In molti pensano che la Lombardia dia troppo e riceva troppo poco. Condivide?
«Occorre un riequilibrio. C’è qualcuno più federalista di me? La Lombardia ha l’interesse a riequilibrare e io mi batterò fino all’ultimo contro un federalismo falso, per un federalismo vero che prema i virtuosi. Ma federalismo non vuol dire secessione né rottura dell’unità nazionale. Ecco ciò che mi distingue dal secessionismo. Il nostro federalismo è un diverso modo di fare l’unità. Finora abbiamo vissuto 150 anni di unità centralista. Dal 2011 vogliamo costruire 150 anni d’Italia federalista».
Ma questa unità d’Italia conviene ai lombardi?
«Nonostante le apparenze sì, ed è bene dirlo ai secessionisti che scelte del genere sono uno svantaggio economico anche per noi. Siamo una grande Regione ma abbiamo bisogno di avere un grande Paese intorno, perché la competizione oggi avviene tra Paesi molto grandi. Addirittura il singolo Paese è troppo piccolo per competere con l’India o la Cina! Bisogna essere molto bravi ma anche abbastanza grandi per competere».
Come si spiega l’avversione della Lega all’inno di Mameli?
«Nugellae, sciocchezze, direbbe il poeta. De minimis non curat praetor, non ci occupiamo di minuzie. Ognuno è libero di fare quello che vuole. Lo chieda ai leghisti qual è il motivo. Io penso che loro abbiano paura che parlando di unità del Paese diminuisca la prospettiva del federalismo. Invece è vero l’opposto. Si può celebrare l’unità d’Italia e proseguire imperterriti la battaglia per un federalismo autentico. Forse chi non celebra l’unità d’Italia vuole rinnegare le guerre d’indipendenza? Non credo proprio che qualcuno voglia celebrare Italia dominata dagli stranieri!».

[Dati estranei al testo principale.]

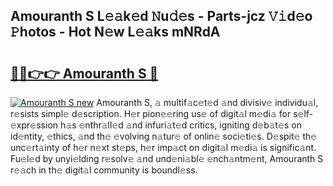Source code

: ## Amouranth S L𝚎𝚊k𝚎d 𝙽u𝚍𝚎s - Parts-jcz 𝚅𝚒d𝚎o 𝙿hotos - Hot N𝚎w L𝚎𝚊ks mNRdA

# <h2><a href="http://kv0je6.teov.top/?on=Amouranth+S">🔗🔗👉👉 Amouranth S 🔗</a></h2>

[![Amouranth S new](https://i.imgur.com/QqkWNDz.gif)](http://kv0je6.teov.top/?on=Amouranth+S)
Amouranth S, 𝚊 multif𝚊c𝚎t𝚎d 𝚊nd divisiv𝚎 individu𝚊l, r𝚎sists simpl𝚎 d𝚎scription. H𝚎r pion𝚎𝚎ring us𝚎 of digit𝚊l m𝚎di𝚊 for s𝚎lf-𝚎xpr𝚎ssion h𝚊s 𝚎nthr𝚊ll𝚎d 𝚊nd infuri𝚊t𝚎d critics, igniting d𝚎b𝚊t𝚎s on id𝚎ntity, 𝚎thics, 𝚊nd th𝚎 𝚎volving n𝚊tur𝚎 of onlin𝚎 soci𝚎ti𝚎s. D𝚎spit𝚎 th𝚎 unc𝚎rt𝚊inty of h𝚎r n𝚎xt st𝚎ps, h𝚎r imp𝚊ct on digit𝚊l m𝚎di𝚊 is signific𝚊nt. Fu𝚎l𝚎d by unyi𝚎lding r𝚎solv𝚎 𝚊nd und𝚎ni𝚊bl𝚎 𝚎nch𝚊ntm𝚎nt, Amouranth S r𝚎𝚊ch in th𝚎 digit𝚊l community is boundl𝚎ss.
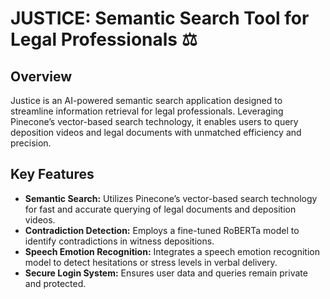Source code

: # JUSTICE: Semantic Search Tool for Legal Professionals ⚖️ 

## Overview
Justice is an AI-powered semantic search application designed to streamline information retrieval for legal professionals. Leveraging Pinecone’s vector-based search technology, it enables users to query deposition videos and legal documents with unmatched efficiency and precision. 

## Key Features
* **Semantic Search:** Utilizes Pinecone’s vector-based search technology for fast and accurate querying of legal documents and deposition videos.
* **Contradiction Detection:** Employs a fine-tuned RoBERTa model to identify contradictions in witness depositions.
* **Speech Emotion Recognition:** Integrates a speech emotion recognition model to detect hesitations or stress levels in verbal delivery.
* **Secure Login System:** Ensures user data and queries remain private and protected.
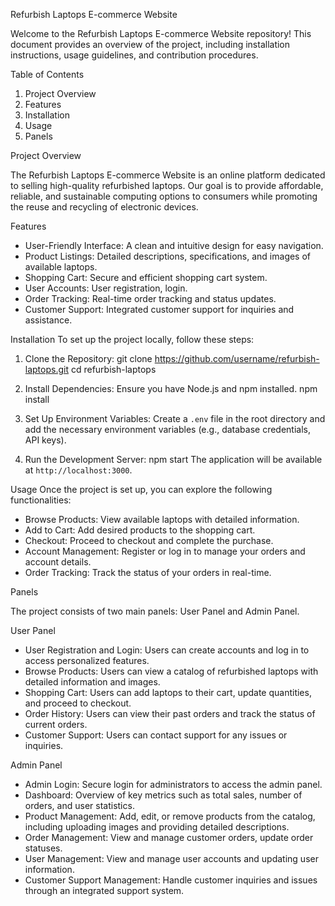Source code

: Refurbish Laptops E-commerce Website

Welcome to the Refurbish Laptops E-commerce Website repository! This document provides an overview of the project, including installation instructions, usage guidelines, and contribution procedures.

Table of Contents
1. Project Overview
2. Features
3. Installation
4. Usage
5. Panels
   
Project Overview

The Refurbish Laptops E-commerce Website is an online platform dedicated to selling high-quality refurbished laptops. Our goal is to provide affordable, reliable, and sustainable computing options to consumers while promoting the reuse and recycling of electronic devices.

Features
- User-Friendly Interface: A clean and intuitive design for easy navigation.
- Product Listings: Detailed descriptions, specifications, and images of available laptops.
- Shopping Cart: Secure and efficient shopping cart system.
- User Accounts: User registration, login.
- Order Tracking: Real-time order tracking and status updates.
- Customer Support: Integrated customer support for inquiries and assistance.

Installation
To set up the project locally, follow these steps:

1. Clone the Repository:
   git clone https://github.com/username/refurbish-laptops.git
   cd refurbish-laptops

2. Install Dependencies:
   Ensure you have Node.js and npm installed.
   npm install

3. Set Up Environment Variables:
   Create a `.env` file in the root directory and add the necessary environment variables (e.g., database credentials, API keys).

4. Run the Development Server:
   npm start
   The application will be available at `http://localhost:3000`.

Usage
Once the project is set up, you can explore the following functionalities:

- Browse Products: View available laptops with detailed information.
- Add to Cart: Add desired products to the shopping cart.
- Checkout: Proceed to checkout and complete the purchase.
- Account Management: Register or log in to manage your orders and account details.
- Order Tracking: Track the status of your orders in real-time.


Panels

The project consists of two main panels: User Panel and Admin Panel.

User Panel
- User Registration and Login: Users can create accounts and log in to access personalized features.
- Browse Products: Users can view a catalog of refurbished laptops with detailed information and images.
- Shopping Cart: Users can add laptops to their cart, update quantities, and proceed to checkout.
- Order History: Users can view their past orders and track the status of current orders.
- Customer Support: Users can contact support for any issues or inquiries.

Admin Panel
- Admin Login: Secure login for administrators to access the admin panel.
- Dashboard: Overview of key metrics such as total sales, number of orders, and user statistics.
- Product Management: Add, edit, or remove products from the catalog, including uploading images and providing detailed descriptions.
- Order Management: View and manage customer orders, update order statuses.
- User Management: View and manage user accounts and updating user information.
- Customer Support Management: Handle customer inquiries and issues through an integrated support system.
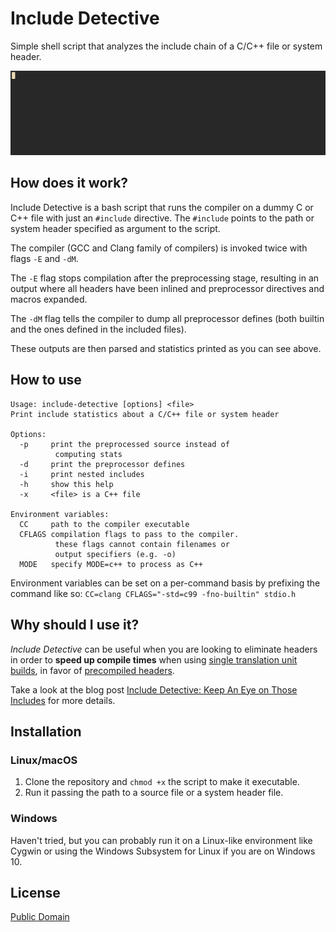 # Include Detective

Simple shell script that analyzes the include chain of a C/C++ file or system header.

![](/images/include-detective-windowsh-lean-and-mean.gif)


## How does it work?

Include Detective is a bash script that runs the compiler on a dummy C or C++ file with just an `#include` directive. The `#include` points to the path or system header specified as argument to the script.

The compiler (GCC and Clang family of compilers) is invoked twice with flags `-E` and `-dM`.

The `-E` flag stops compilation after the preprocessing stage, resulting in an output where all headers have been inlined and preprocessor directives and macros expanded.

The `-dM` flag tells the compiler to dump all preprocessor defines (both builtin and the ones defined in the included files).

These outputs are then parsed and statistics printed as you can see above.


## How to use


    Usage: include-detective [options] <file>
    Print include statistics about a C/C++ file or system header

    Options:
      -p     print the preprocessed source instead of
              computing stats
      -d     print the preprocessor defines
      -i     print nested includes
      -h     show this help
      -x     <file> is a C++ file

    Environment variables:
      CC     path to the compiler executable
      CFLAGS compilation flags to pass to the compiler.
              these flags cannot contain filenames or
              output specifiers (e.g. -o)
      MODE   specify MODE=c++ to process as C++

Environment variables can be set on a per-command basis by prefixing the command like so:
`CC=clang CFLAGS="-std=c99 -fno-builtin" stdio.h`

## Why should I use it?

*Include Detective* can be useful when you are looking to eliminate headers in order to **speed up compile times** when using [single translation unit builds](https://en.wikipedia.org/wiki/Single_Compilation_Unit), in favor of [precompiled headers](https://en.wikipedia.org/wiki/Precompiled_header).

Take a look at the blog post [Include Detective: Keep An Eye on Those Includes](https://metricpanda.com/rival-fortress-update-38-include-detective-keep-an-eye-on-those-includes) for more details.


## Installation

### Linux/macOS

1. Clone the repository and `chmod +x` the script to make it executable.
2. Run it passing the path to a source file or a system header file.

### Windows

Haven't tried, but you can probably run it on a Linux-like environment like Cygwin or using the Windows Subsystem for Linux if you are on Windows 10.


## License

[Public Domain](/LICENSE)



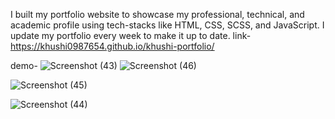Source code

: I built my portfolio website to showcase my professional, technical, and academic profile using  tech-stacks like HTML, CSS, SCSS, and JavaScript. I update my portfolio every week to make it up to date.
link-
https://khushi0987654.github.io/khushi-portfolio/


demo-
![Screenshot (43)](https://github.com/user-attachments/assets/647ad228-49dd-42d0-9cc7-e91066e1a1be)
![Screenshot (46)](https://github.com/user-attachments/assets/0889a95c-7958-4a25-80ba-017f4bd5cb60)

![Screenshot (45)](https://github.com/user-attachments/assets/42392d04-167f-4a5b-8d85-0e8cd90ae38f)

![Screenshot (44)](https://github.com/user-attachments/assets/0bff4420-9a95-4566-8a2c-faeae38fa8a6)
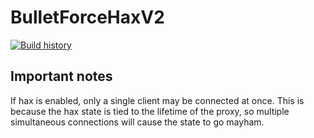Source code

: # BulletForceHaxV2

[![Build history](https://buildstats.info/github/chart/holly-hacker/bulletforcehaxv2/CI-BuildStats?branch=main)](https://github.com/HoLLy-HaCKeR/BulletForceHaxV2/actions)

## Important notes

If hax is enabled, only a single client may be connected at once. This is because the hax state is tied to the lifetime
of the proxy, so multiple simultaneous connections will cause the state to go mayham.
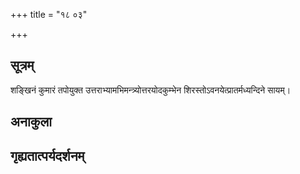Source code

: +++
title = "१८ ०३"

+++
## सूत्रम्
शङ्खिनं कुमारं तपोयुक्त उत्तराभ्यामभिमन्त्र्योत्तरयोदकुम्भेन शिरस्तोऽवनयेत्प्रातर्मध्यन्दिने सायम्।
## अनाकुला

## गृह्यतात्पर्यदर्शनम्

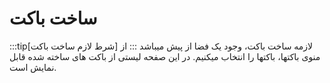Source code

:# ساخت باکت

:::tip[شرط لازم ساخت باکت]
لازمه ساخت باکت، وجود یک فضا از پیش میباشد
:::
از منوی باکتها، باکتها را انتخاب میکنیم. در این صفحه لیستی از باکت های ساخته شده قابل نمایش است.
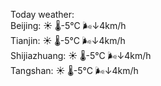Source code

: Today weather:  
Beijing: ☀️   🌡️-5°C 🌬️↓4km/h  
Tianjin: ☀️   🌡️-5°C 🌬️↓4km/h  
Shijiazhuang: ☀️   🌡️-5°C 🌬️↓4km/h  
Tangshan: ☀️   🌡️-5°C 🌬️↓4km/h  
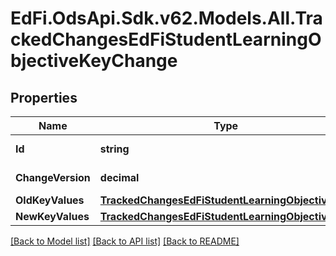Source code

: # EdFi.OdsApi.Sdk.v62.Models.All.TrackedChangesEdFiStudentLearningObjectiveKeyChange

## Properties

Name | Type | Description | Notes
------------ | ------------- | ------------- | -------------
**Id** | **string** | Resource identifier | [optional] 
**ChangeVersion** | **decimal** | Change version | [optional] 
**OldKeyValues** | [**TrackedChangesEdFiStudentLearningObjectiveKey**](TrackedChangesEdFiStudentLearningObjectiveKey.md) |  | [optional] 
**NewKeyValues** | [**TrackedChangesEdFiStudentLearningObjectiveKey**](TrackedChangesEdFiStudentLearningObjectiveKey.md) |  | [optional] 

[[Back to Model list]](../README.md#documentation-for-models) [[Back to API list]](../README.md#documentation-for-api-endpoints) [[Back to README]](../README.md)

Parteciperà ai festeggiamenti delle Cinque giornate di Milano come Bossi?
«Le abbiamo sempre festeggiate, fanno parte della nostra identità. Come tutti sanno, la costruzione dell’unità d’Italia è partita dalle Cinque giornate di Milano e dalle Dieci giornate di Brescia. Mi fa piacere che Bossi partecipi a queste celebrazioni, ma a combattere sono stati i patrioti lombardi che aspiravano a liberare Milano dallo straniero e a costruire un’Italia unita e indipendente».


E le polemiche sulla bandiera?
«Il tricolore è nato in piazza Duomo a Milano e non a Reggio Emilia. La storia d’Italia e di Lombardia sono strettamente intrecciate tra di loro. Separare la Lombardia dall’Italia e l’Italia dalla Lombardia è un’operazione antistorica e sciocca».